"We regard Shanghai and China as our home", Richard Yorke, Hong Kong and Shanghai Banking Corporation's (HSBC) China President and CEO, told Xinhua Thursday, talking about his bank's uninterrupted 144-year presence in China.
Since 1847 when the first branch of a foreign bank in China, the Bank of Western India, was founded in Shanghai, western countries including Britain, Russia, Germany, France, and the United States have launched financial institutions in China's business metropolis.
Branches of 27 overseas banks, including the HSBC and Standard Chartered, started operating in 1936 in Shanghai, then viewed not only as a financial hub but also a metropolis of adventure and mystery in the "Far East".
"There were so many banks around the Bund in Shanghai at that time, even more than rice stores," said the vice president of the Shanghai Bank Museum, Xu Baoming.
After the founding of the People's Republic of China, almost all the branches of overseas banks ceased operations on the Chinese mainland because of business limits, except for HSBC and Standard Chartered.
Asked why the HSBC persevered in China, Yorke said, "We've always felt very comfortable about the long-term development of our businesses here."
Since China's reform and opening-up drive in the late 1970s, more overseas banks have resumed operations on the mainland.
By the end of 1993, 76 financial institutions affiliated to foreign banks had been established in 13 Chinese cities.
"With the economic reforms, there have been greater opportunities for foreign and domestic banks to participate in growth," said Yorke.
"One of the many benefits of the reform, especially in the banking sector, has been to open it up to more competition."
"Because of the competition, the whole industry provides a better level of services to Chinese customers," Yorke said.
With China's entry into the World Trade Organization (WTO), foreign banks are allowed to cooperate with China's domestic banks more widely than ever. And, most importantly, they can offer RMB-denominated services to foreign consumers.

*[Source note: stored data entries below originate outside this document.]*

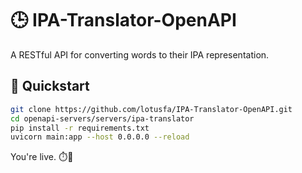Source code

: # 🕒 IPA-Translator-OpenAPI

 A RESTful API for converting words to their IPA representation.

## 🚀 Quickstart

```bash
git clone https://github.com/lotusfa/IPA-Translator-OpenAPI.git
cd openapi-servers/servers/ipa-translator
pip install -r requirements.txt
uvicorn main:app --host 0.0.0.0 --reload
```

You're live. ⏱️📡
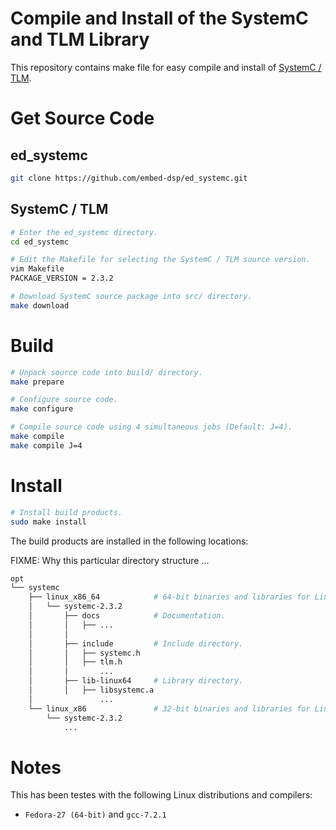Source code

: 
Compile and Install of the SystemC and TLM Library
==================================================

This repository contains make file for easy compile and install of [SystemC / TLM](http://www.accellera.org/downloads/standards/systemc).

Get Source Code
===============

## ed_systemc
```bash
git clone https://github.com/embed-dsp/ed_systemc.git
```

## SystemC / TLM
```bash
# Enter the ed_systemc directory.
cd ed_systemc

# Edit the Makefile for selecting the SystemC / TLM source version.
vim Makefile
PACKAGE_VERSION = 2.3.2

# Download SystemC source package into src/ directory.
make download
```

Build
=====
```bash
# Unpack source code into build/ directory.
make prepare

# Configure source code.
make configure

# Compile source code using 4 simultaneous jobs (Default: J=4).
make compile
make compile J=4
```

Install
=======
```bash
# Install build products.
sudo make install
```

The build products are installed in the following locations:

FIXME: Why this particular directory structure ...
```bash
opt
└── systemc
    ├── linux_x86_64            # 64-bit binaries and libraries for Linux
    │   └── systemc-2.3.2
    │       ├── docs            # Documentation.
    │       │   ├── ...
    │       │
    │       ├── include         # Include directory.
    │       │   ├── systemc.h
    │       │   ├── tlm.h
    │       │       ...
    │       ├── lib-linux64     # Library directory.
    │       │   ├── libsystemc.a
    │               ...
    └── linux_x86               # 32-bit binaries and libraries for Linux
        └── systemc-2.3.2
            ...
```

Notes
=====

This has been testes with the following Linux distributions and compilers:
* `Fedora-27 (64-bit)` and `gcc-7.2.1`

"It is an inevitable process the Chinese currency will become more internationalized and its importance, like China's importance, will only continue to grow", Yorke said.
In 2006, China pledged to open its banking sector to overseas banks, including full yuan services to individual, resident Chinese clients.
Chinese regulators approved the locally incorporation of Citigroup, HSBC Holdings, Standard Chartered and the Bank of East Asia on March 20, 2007.
"HSBC has been fortunate enough to participate in the opening up of the financial sector and benefitted from the strength and the growth of China's economy," said Yorke.
Key areas of profitability for domestic banks, such as mortgages and RMB bonds, are expected to be major arenas for Chinese lenders and overseas institutions.
HSBC and Standard Chartered have also expressed the desire to enter into mortgage business.
Standard Chartered is also applying to issue 3.5- billion yuan worth of RMB bonds in China's domestic banking market.
"Standard Chartered is facing a great opportunity in China because of the fast pace of the internationalization of RMB," said Katherine Tsang, CEO and executive director of Standard Chartered Bank (China) Limited.
The world's banking institutions were influenced to different extents by the credit crunch which led to the world economic downturn in 2008. But in Richard Yorke's eyes, Chinese banks did not bear the brunt.
"Looking at the performance of the large domestic banks in China during the current global economic downturn, one sees how well the whole process of financial reform and opening up has been managed by Chinese regulators," he said.
"China's domestic banks also benefited very much from reforms during the past few years."
When Yorke first came to Shanghai five years ago, he noticed a number of Chinese banks opened Sunday.
The first thing he said to staff of his company next morning was: "How can we compete on service if we are only open five days a week compared to competitors opening seven days a week?"
China "ended up with financial reform developing at a pace appropriate for the Chinese situation," Yorke said.
China's ever-developing banking industry also attracts overseas banks to shareholding in the domestic institutions.
HSBC holds a 19-percent stake of the Bank of Communications while the Hang Seng Bank holds a 12.78-percent stake in the Industrial Bank.
Besides the investment in China's banks, Hang Seng is also considering investing in insurance institutions, security companies and assets management companies, said Margaret Leung Ko May-yee, chairwoman and CEO of Hang Seng.
"Hang Seng's development in the next one or two decades must rely on the Chinese mainland's market," she said.